--- Provided entries Enclosed Below ---

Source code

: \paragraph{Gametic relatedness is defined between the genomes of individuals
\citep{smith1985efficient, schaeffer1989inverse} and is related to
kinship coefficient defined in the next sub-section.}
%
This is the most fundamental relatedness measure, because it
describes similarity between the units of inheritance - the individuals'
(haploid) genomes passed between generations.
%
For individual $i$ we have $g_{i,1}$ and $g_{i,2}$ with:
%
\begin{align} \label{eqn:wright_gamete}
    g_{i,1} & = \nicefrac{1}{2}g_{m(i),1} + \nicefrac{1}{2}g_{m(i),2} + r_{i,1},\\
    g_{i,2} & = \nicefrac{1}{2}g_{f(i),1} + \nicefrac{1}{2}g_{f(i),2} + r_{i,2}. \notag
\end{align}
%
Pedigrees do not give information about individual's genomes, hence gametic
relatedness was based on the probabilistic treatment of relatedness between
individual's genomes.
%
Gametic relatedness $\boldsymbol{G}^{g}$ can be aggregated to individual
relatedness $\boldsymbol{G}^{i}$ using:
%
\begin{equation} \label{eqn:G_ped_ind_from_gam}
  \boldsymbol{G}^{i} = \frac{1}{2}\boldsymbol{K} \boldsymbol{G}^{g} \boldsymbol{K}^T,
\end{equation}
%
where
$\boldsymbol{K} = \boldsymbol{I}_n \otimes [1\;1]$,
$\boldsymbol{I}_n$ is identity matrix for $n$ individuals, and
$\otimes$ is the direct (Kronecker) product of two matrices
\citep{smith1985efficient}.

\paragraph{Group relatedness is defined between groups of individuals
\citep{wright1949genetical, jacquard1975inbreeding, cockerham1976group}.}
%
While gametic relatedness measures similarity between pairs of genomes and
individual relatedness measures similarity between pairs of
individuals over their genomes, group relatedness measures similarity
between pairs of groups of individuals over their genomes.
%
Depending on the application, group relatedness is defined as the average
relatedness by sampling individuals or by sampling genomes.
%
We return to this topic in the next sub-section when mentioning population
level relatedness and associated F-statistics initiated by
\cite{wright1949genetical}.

--- End of Enclosed Provided entries ---
--- Provided entries Enclosed Below ---

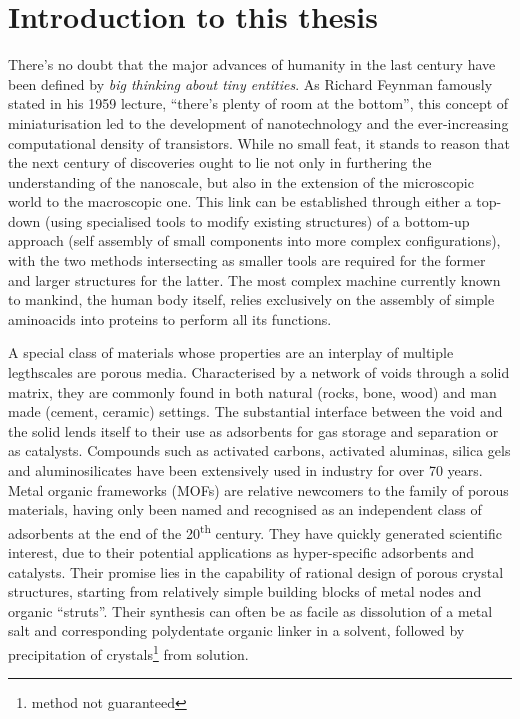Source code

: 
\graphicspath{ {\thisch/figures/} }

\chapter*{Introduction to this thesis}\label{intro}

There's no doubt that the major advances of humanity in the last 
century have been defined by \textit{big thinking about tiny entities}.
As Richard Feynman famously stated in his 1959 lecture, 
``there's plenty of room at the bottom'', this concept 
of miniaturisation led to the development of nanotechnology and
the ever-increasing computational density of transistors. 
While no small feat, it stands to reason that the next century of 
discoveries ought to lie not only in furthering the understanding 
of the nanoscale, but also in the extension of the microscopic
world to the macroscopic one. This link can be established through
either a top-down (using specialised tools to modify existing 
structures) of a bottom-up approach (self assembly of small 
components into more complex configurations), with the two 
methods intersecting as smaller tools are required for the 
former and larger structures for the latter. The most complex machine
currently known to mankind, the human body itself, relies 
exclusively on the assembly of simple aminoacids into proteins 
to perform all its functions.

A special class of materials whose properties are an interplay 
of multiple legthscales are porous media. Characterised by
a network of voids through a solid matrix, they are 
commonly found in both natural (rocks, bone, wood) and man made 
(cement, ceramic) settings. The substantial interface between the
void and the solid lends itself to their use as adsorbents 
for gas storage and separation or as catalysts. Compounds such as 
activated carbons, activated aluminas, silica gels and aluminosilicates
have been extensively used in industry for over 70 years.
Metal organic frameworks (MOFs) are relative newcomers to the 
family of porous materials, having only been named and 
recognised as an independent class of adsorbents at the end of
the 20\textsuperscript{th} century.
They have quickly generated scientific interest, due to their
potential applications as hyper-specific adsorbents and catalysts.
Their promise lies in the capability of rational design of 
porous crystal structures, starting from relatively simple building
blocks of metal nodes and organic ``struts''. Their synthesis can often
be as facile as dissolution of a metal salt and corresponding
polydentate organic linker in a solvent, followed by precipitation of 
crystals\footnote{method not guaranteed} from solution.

--- End of Enclosed Provided entries ---
--- Provided entries Enclosed Below ---

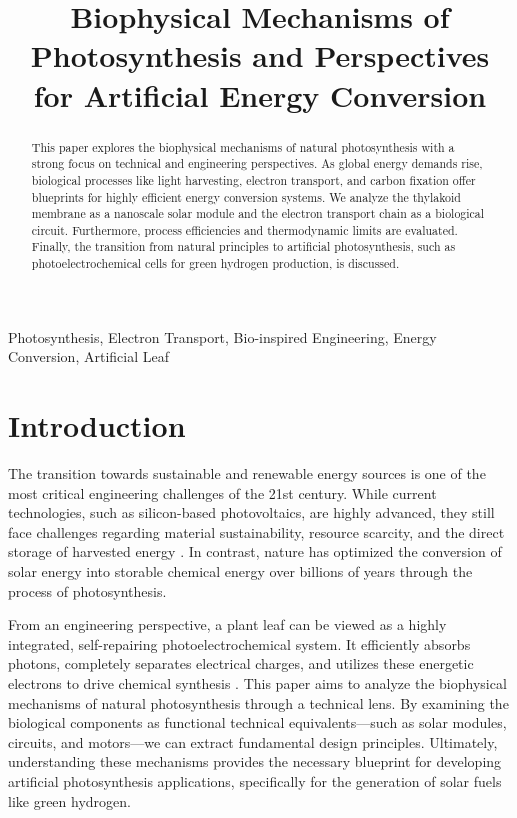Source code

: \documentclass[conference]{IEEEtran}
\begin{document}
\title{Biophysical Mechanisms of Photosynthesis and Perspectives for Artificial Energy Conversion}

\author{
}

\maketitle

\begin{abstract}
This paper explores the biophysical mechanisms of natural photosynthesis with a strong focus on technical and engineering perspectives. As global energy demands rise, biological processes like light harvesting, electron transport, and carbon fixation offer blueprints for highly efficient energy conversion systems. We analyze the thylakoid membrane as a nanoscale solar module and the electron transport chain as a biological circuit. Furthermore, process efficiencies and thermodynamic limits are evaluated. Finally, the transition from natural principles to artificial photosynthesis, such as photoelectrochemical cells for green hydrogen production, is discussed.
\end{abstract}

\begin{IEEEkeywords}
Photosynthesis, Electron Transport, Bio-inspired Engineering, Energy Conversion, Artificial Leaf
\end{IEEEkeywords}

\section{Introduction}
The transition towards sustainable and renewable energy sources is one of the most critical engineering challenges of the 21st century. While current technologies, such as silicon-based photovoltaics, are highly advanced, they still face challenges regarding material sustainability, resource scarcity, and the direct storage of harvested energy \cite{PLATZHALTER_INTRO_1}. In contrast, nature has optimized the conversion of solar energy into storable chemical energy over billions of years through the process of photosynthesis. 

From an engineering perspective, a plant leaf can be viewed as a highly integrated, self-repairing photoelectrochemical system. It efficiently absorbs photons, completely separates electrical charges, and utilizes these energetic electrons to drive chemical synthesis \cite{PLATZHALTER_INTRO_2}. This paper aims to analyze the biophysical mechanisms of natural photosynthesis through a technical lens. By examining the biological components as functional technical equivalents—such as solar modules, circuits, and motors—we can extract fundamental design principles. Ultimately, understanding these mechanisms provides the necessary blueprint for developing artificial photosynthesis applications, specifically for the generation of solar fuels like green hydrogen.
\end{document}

--- End of Enclosed Provided entries ---

Among the entries, copy every line containing the word "storage".

## Written solution
for gas storage and separation or as catalysts. Compounds such as 
The transition towards sustainable and renewable energy sources is one of the most critical engineering challenges of the 21st century. While current technologies, such as silicon-based photovoltaics, are highly advanced, they still face challenges regarding material sustainability, resource scarcity, and the direct storage of harvested energy \cite{PLATZHALTER_INTRO_1}. In contrast, nature has optimized the conversion of solar energy into storable chemical energy over billions of years through the process of photosynthesis. 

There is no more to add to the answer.